Apalagi, jika pemerintah mengacu pada kegiatan Muktamar Hizbut Tahrir Indonesia (HTI) yang digelar pada 2013 lalu.

Kegiatan tersebut terekam dan ditayangkan pada sidang uji materi di MK karena menjadi salah satu bahan keterangan yang disampaikan pemerintah dalam menerbitkan Perppu Ormas.

Menurut Margarito, mengacu pada video tersebut, tidak ada keadaan genting yang memaksa dalam penerbitan Perppu Ormas.

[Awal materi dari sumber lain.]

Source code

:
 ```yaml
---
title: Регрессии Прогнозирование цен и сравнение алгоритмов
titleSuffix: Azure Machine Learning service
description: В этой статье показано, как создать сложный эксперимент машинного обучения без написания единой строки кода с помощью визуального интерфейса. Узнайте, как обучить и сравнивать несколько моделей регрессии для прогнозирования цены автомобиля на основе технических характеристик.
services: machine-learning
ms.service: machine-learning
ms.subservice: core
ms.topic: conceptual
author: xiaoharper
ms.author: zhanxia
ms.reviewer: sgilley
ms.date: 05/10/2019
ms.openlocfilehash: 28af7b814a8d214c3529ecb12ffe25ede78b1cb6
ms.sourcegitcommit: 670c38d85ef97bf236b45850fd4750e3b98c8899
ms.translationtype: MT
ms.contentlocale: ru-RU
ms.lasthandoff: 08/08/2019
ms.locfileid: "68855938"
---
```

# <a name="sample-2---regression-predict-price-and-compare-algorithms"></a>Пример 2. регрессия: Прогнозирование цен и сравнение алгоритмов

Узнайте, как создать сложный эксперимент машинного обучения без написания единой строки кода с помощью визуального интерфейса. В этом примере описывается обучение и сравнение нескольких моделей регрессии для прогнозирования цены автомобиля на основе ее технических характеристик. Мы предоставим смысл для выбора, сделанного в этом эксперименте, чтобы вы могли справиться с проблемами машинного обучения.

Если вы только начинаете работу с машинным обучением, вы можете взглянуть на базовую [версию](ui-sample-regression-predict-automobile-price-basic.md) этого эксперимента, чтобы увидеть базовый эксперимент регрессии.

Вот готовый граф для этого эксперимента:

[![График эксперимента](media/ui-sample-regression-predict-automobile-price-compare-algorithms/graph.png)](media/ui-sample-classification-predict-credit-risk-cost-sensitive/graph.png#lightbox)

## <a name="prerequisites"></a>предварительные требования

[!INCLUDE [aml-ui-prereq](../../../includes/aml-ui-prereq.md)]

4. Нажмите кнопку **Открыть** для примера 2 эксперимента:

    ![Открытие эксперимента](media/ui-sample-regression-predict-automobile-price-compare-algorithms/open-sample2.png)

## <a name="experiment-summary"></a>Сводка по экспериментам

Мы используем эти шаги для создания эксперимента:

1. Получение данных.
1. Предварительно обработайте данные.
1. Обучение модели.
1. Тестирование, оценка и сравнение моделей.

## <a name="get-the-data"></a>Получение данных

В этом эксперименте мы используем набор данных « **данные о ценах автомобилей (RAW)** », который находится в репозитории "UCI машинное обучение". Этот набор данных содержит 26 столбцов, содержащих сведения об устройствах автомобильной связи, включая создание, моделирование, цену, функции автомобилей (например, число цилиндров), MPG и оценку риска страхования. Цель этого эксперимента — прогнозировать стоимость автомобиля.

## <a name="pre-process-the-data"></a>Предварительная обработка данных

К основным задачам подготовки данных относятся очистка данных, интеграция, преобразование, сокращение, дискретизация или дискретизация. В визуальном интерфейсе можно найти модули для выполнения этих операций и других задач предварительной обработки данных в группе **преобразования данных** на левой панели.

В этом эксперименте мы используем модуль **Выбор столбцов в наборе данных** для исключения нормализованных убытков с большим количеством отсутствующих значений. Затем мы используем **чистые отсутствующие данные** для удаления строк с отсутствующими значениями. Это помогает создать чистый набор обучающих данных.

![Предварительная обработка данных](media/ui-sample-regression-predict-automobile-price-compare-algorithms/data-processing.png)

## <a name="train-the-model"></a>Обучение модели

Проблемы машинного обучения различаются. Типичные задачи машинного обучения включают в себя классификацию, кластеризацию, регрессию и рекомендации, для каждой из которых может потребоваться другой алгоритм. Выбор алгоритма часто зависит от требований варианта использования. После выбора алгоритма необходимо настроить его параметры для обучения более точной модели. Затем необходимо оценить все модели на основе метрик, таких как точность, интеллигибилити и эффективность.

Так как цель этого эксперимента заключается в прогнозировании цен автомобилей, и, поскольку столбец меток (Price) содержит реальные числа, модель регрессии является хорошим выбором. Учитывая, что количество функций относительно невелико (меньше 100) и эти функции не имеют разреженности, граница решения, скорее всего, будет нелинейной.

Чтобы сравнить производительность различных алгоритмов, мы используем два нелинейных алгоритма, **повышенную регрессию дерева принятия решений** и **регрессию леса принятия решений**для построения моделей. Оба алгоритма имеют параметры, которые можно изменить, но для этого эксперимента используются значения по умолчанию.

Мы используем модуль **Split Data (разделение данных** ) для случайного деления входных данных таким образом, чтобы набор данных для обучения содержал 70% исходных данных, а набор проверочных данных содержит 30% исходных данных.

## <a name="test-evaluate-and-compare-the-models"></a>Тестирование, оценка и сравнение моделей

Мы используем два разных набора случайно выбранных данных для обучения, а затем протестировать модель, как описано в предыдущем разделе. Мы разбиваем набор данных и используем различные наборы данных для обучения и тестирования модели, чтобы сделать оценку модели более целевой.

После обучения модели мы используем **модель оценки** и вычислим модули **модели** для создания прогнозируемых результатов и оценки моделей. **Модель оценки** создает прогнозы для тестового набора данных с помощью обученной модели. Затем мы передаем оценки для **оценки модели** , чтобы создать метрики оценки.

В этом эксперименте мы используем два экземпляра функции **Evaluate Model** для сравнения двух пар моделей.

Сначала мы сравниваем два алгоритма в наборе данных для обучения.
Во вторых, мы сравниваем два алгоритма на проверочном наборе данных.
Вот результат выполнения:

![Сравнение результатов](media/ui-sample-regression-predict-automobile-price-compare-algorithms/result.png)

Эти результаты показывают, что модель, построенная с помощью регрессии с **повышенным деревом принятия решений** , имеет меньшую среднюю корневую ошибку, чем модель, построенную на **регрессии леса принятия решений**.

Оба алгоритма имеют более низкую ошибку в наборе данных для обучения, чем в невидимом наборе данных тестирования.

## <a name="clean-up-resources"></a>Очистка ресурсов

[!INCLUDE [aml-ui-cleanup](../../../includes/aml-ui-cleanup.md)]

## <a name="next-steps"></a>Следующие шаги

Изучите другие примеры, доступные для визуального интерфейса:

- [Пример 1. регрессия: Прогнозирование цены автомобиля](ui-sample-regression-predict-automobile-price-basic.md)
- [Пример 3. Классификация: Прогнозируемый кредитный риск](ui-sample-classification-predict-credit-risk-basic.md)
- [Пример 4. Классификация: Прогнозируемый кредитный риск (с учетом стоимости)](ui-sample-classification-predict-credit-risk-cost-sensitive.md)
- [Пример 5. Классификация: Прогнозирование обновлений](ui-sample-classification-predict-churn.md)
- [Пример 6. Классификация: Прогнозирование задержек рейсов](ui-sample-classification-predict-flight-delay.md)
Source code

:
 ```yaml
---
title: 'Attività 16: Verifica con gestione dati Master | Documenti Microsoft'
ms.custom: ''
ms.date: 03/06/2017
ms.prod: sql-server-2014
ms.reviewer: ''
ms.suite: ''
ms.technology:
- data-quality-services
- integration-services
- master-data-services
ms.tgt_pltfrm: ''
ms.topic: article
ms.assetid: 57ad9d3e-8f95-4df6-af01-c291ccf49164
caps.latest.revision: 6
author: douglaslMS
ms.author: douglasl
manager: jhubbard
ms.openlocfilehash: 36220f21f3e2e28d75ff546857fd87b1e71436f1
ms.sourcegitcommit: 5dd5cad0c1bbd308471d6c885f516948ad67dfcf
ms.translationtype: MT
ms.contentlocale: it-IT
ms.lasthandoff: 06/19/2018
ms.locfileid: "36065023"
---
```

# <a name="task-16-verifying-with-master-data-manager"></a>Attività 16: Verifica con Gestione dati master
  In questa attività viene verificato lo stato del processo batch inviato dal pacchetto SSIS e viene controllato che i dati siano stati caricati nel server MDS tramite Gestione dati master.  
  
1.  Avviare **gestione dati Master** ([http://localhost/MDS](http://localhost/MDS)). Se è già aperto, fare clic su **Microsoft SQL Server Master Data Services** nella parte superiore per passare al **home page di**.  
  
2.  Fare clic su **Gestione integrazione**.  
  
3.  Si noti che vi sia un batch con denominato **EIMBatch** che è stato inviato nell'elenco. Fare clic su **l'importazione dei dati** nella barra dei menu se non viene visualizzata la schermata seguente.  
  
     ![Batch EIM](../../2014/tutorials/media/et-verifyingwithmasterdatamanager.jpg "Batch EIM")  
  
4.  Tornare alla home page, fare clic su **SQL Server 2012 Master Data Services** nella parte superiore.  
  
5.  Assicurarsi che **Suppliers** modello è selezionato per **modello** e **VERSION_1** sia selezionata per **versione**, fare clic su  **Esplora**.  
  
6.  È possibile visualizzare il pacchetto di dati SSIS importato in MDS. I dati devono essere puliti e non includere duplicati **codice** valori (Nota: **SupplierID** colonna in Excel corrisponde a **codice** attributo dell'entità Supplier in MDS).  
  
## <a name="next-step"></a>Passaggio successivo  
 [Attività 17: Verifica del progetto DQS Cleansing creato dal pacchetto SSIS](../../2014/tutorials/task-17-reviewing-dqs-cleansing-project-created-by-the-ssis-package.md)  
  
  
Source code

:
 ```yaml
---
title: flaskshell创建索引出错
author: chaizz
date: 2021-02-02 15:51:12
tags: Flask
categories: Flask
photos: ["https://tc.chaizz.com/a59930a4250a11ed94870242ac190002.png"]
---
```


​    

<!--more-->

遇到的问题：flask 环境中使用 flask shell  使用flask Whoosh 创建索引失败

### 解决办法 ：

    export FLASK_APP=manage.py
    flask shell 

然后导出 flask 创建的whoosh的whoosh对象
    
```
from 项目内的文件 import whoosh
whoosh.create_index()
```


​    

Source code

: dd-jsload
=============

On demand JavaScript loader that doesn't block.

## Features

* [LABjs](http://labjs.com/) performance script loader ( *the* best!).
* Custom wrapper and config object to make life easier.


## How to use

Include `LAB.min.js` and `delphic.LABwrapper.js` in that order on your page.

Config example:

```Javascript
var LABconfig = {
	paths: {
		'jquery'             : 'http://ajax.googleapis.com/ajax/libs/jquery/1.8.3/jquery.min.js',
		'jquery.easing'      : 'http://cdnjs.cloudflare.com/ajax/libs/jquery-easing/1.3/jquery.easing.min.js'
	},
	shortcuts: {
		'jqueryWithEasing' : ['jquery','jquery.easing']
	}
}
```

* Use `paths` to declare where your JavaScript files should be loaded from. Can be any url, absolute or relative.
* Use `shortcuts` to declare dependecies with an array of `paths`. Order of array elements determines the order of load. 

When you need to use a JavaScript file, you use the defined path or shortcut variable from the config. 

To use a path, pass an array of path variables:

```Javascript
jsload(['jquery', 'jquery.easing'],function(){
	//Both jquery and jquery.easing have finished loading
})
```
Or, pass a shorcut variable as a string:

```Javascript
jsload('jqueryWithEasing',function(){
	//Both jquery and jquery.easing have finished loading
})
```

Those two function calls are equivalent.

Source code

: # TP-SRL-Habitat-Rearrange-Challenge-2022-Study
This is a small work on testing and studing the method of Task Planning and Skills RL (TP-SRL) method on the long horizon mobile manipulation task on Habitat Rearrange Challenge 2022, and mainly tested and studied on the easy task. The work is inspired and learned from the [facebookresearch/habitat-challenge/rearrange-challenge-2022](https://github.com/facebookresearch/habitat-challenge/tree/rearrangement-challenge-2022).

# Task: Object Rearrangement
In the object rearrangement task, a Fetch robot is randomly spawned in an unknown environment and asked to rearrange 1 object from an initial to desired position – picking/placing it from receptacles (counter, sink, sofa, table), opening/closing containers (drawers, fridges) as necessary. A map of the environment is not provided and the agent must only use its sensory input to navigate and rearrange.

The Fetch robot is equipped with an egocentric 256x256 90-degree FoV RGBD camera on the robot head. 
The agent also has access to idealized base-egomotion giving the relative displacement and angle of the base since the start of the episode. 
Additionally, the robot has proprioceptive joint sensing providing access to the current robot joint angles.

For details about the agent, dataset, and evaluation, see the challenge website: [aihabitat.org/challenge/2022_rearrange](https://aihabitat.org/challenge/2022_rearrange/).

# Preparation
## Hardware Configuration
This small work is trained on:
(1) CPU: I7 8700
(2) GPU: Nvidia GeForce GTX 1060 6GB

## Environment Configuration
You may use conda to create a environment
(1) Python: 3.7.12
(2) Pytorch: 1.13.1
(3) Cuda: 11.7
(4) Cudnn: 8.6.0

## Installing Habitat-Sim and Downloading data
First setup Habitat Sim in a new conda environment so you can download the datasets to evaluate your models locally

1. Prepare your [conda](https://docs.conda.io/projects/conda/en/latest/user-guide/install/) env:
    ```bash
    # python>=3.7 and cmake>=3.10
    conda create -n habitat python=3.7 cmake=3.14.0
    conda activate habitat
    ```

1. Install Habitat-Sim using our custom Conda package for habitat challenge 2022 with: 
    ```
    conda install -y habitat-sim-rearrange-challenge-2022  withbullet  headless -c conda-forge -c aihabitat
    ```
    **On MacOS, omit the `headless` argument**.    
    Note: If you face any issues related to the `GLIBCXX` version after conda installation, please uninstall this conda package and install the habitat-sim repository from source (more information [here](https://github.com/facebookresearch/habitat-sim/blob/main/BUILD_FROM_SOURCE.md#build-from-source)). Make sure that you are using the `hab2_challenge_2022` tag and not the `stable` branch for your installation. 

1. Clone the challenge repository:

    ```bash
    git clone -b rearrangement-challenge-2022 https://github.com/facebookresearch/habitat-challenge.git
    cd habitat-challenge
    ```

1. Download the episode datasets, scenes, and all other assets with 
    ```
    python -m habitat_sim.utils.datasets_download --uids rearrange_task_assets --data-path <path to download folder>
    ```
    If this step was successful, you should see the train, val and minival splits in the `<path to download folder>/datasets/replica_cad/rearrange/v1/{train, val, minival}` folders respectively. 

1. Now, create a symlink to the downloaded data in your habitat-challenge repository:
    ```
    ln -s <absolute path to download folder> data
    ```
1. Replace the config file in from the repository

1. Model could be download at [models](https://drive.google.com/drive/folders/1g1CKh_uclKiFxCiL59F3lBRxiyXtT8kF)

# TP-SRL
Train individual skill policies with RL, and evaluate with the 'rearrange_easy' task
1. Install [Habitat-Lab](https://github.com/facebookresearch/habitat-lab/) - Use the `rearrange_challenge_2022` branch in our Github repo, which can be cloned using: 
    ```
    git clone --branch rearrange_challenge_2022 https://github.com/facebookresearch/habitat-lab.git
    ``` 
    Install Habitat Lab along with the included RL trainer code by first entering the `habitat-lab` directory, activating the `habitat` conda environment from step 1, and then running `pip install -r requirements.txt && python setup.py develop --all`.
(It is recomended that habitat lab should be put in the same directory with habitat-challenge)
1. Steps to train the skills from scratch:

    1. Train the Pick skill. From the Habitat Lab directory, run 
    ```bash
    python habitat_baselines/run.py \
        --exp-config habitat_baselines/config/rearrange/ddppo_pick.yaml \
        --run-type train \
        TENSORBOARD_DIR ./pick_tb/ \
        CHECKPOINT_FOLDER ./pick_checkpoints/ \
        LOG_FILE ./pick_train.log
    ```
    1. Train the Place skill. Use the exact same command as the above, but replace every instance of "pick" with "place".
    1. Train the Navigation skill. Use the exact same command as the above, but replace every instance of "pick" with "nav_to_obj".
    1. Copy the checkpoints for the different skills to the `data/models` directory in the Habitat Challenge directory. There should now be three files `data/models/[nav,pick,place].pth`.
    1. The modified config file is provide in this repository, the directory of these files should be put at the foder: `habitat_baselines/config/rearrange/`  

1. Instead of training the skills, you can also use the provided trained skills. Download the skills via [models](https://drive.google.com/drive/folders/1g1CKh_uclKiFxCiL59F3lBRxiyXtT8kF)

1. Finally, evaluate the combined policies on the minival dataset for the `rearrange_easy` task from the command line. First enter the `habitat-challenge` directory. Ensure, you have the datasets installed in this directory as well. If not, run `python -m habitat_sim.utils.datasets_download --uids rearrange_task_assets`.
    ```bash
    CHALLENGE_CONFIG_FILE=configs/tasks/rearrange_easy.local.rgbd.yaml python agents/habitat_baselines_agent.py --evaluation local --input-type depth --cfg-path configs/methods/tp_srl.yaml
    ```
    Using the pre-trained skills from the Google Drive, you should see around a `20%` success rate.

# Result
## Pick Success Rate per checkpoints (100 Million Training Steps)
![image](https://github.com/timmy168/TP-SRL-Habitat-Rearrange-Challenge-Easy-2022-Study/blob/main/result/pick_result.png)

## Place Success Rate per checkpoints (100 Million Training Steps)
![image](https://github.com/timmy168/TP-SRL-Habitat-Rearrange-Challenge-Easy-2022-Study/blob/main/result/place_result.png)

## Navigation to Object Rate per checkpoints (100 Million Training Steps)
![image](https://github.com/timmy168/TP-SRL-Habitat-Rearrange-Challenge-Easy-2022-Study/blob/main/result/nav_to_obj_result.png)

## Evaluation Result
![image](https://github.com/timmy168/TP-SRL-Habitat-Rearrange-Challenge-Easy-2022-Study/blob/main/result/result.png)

"Peristiwa (di dalam) video tidak bisa menjadi dasar untuk merumuskan peristiwa genting," ujar Margarito, dalam sidang terkait Perppu Ormas di MK, Jakarta, Rabu (6/9/2017).

Baca: Mendagri Putar Video Muktamar HTI di Sidang MK, Yusril Protes

Margarito merupakan Ahli yang dihadirkan HTI untuk memberikan keterangan kepada MK perihal gugatan yang diajukan.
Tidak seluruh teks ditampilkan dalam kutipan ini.